La bibliothèque libre.
Olivier, libraire (tome 1, tome 2p. 51-63).

III.

LES DEUX CONDITIONS.

Dès le lendemain Georges et Justine se présentèrent chez l’un de ces placeurs dont le jeune homme avait parlé, et le trouvèrent donnant audience à une cohue de palefreniers, valets de pied, cuisinières, cochers, etc.

— Voyons, mes amis, leur dit-il quand leur tour fut venu, qu’est-ce qu’il vous faut ?… Et d’abord commençons par le commencement… Vous êtes deux, c’est dix francs d’enregistrement.

Georges lui remit cette somme, et le buraliste inscrivit sur un registre les noms qu’il leur fallut se donner dans cette circonstance.

— Vous n’avez pas encore servi ?

— Jamais ; mais ce ne sont pas des places de domestiques que nous vous demandons.

— C’est différent. Eh bien ! qu’est-ce que nous savons faire ?… Vous comprenez que les choses se paient en raison de leur importance…

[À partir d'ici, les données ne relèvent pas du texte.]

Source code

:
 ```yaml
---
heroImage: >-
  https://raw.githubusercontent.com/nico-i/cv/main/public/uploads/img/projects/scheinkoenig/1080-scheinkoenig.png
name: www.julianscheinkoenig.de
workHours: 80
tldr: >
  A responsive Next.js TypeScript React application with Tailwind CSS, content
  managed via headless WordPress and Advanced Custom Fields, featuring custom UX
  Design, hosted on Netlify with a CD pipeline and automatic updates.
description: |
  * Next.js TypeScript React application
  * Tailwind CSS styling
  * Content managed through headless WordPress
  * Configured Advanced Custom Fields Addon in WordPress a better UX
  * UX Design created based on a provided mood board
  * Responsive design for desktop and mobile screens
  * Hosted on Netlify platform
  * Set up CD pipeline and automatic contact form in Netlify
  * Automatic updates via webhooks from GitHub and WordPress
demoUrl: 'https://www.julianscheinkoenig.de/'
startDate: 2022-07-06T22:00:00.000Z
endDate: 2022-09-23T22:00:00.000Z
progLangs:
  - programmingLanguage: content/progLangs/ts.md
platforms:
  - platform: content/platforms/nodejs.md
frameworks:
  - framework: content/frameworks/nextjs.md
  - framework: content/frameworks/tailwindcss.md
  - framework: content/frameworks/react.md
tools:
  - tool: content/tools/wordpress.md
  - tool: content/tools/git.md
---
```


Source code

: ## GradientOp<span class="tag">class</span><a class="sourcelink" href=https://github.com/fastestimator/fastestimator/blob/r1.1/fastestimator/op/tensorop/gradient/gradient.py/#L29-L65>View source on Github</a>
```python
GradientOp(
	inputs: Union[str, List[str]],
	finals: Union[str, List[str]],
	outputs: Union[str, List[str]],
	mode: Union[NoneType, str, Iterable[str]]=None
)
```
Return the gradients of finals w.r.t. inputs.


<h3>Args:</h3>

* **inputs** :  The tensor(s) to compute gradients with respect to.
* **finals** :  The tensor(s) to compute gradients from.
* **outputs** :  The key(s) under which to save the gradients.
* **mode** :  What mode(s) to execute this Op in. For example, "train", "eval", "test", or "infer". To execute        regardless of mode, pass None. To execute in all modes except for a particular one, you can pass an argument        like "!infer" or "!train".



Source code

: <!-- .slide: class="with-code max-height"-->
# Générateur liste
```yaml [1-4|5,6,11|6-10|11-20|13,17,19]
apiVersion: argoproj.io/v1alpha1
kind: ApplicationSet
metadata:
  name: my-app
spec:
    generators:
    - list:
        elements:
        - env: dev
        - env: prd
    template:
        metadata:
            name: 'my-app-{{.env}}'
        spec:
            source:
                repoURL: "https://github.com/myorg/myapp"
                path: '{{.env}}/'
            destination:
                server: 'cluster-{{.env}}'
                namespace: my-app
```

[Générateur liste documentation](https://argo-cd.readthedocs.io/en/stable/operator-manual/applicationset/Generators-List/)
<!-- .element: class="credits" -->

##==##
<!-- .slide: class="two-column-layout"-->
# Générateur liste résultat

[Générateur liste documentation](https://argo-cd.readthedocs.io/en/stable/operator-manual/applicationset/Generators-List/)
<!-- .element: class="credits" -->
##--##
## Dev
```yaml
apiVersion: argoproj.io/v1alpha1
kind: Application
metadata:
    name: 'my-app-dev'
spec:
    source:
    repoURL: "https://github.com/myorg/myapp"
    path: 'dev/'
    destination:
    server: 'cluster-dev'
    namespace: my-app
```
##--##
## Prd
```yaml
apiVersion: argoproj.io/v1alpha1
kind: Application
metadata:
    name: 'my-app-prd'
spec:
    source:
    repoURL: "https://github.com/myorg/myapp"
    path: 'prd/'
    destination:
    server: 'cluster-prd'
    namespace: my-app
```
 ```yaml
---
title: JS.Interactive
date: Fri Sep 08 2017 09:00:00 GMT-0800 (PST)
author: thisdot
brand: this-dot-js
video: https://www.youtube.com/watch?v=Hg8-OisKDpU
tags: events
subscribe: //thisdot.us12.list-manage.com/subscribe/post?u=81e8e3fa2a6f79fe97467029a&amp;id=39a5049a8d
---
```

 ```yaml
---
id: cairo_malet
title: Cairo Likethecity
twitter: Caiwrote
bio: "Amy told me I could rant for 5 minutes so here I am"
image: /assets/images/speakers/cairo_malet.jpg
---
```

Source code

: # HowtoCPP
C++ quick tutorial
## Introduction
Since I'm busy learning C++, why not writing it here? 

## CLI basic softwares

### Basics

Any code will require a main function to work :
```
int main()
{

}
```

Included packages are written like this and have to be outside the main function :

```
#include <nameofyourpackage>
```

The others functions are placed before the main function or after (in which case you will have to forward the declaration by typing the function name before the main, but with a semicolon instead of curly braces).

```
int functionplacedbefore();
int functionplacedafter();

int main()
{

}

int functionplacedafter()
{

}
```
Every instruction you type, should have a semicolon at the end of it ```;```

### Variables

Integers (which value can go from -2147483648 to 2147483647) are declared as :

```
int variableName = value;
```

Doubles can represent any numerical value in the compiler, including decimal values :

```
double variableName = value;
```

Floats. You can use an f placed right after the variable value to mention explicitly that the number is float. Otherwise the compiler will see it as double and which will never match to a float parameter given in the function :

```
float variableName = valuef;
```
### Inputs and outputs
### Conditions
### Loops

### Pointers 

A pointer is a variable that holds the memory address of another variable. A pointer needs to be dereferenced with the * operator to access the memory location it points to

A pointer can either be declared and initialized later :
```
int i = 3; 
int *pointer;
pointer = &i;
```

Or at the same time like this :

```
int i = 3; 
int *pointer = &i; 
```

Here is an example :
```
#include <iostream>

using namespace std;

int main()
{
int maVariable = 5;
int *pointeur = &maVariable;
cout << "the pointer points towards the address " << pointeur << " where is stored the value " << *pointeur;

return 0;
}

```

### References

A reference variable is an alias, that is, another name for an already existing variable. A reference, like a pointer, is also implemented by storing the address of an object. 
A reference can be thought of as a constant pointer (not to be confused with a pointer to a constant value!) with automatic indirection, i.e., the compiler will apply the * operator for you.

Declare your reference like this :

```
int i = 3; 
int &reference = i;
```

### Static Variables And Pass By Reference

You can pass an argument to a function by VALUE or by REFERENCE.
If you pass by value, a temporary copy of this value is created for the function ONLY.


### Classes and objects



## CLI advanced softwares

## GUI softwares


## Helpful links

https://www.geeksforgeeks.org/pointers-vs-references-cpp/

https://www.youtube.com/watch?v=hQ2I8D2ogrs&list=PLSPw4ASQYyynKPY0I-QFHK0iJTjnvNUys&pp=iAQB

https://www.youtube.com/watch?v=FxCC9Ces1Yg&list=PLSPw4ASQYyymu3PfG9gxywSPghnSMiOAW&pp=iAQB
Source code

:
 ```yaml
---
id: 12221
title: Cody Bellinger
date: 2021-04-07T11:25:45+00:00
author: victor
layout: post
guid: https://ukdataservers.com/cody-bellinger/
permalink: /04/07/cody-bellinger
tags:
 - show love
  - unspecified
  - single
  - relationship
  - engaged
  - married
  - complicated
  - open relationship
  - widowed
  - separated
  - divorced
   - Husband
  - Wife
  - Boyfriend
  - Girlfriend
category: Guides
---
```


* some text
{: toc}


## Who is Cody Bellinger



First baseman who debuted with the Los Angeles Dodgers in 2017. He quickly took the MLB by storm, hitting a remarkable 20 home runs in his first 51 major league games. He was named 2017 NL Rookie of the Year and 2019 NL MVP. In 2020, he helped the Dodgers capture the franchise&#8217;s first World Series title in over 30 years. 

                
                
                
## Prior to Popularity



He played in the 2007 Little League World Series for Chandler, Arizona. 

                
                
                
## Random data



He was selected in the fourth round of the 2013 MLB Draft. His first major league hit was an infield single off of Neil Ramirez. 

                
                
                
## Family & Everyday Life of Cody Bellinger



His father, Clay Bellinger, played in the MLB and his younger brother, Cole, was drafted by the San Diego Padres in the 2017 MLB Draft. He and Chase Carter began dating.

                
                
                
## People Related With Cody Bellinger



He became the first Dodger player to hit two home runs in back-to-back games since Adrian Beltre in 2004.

En parlant ainsi il feuilletait son registre, et il continua sans attendre de réponse :

— Voici un célibataire fort aisé qui demande une demoiselle pour tout faire… C’est une condition superbe quand on sait remplir l’emploi, et avec ces jolis yeux-là… Une marchande de modes qui demande une jeune personne d’un physique agréable pour aller en ville… Un curé de la banlieue qui demande une nièce…

— Aurez-vous bientôt fini ces impertinences ? dit Georges, qui sentait le sang lui monter au visage. Nous voulons des emplois honorables…

— Diable ! croyez-vous donc qu’il ne soit pas très-honorable d’être la nièce d’un curé qui a plus de dix mille francs de revenu ?

— Passez, passez, je vous prie.

— Ma foi, que voulez-vous que j’offre à des gens qui refusent ce que j’ai de mieux ?… J’ai bien encore la femme d’un chef de division aux finances, qui demande une demoiselle de compagnie…

— Cela me convient, dit Justine.

— Alors c’est bien le cas de dire : qui choisit prend pis. Quant à vous, jeune homme, j’ai aussi votre affaire : une place de caissier chez un négociant ; mais il faut un cautionnement de quatre mille francs.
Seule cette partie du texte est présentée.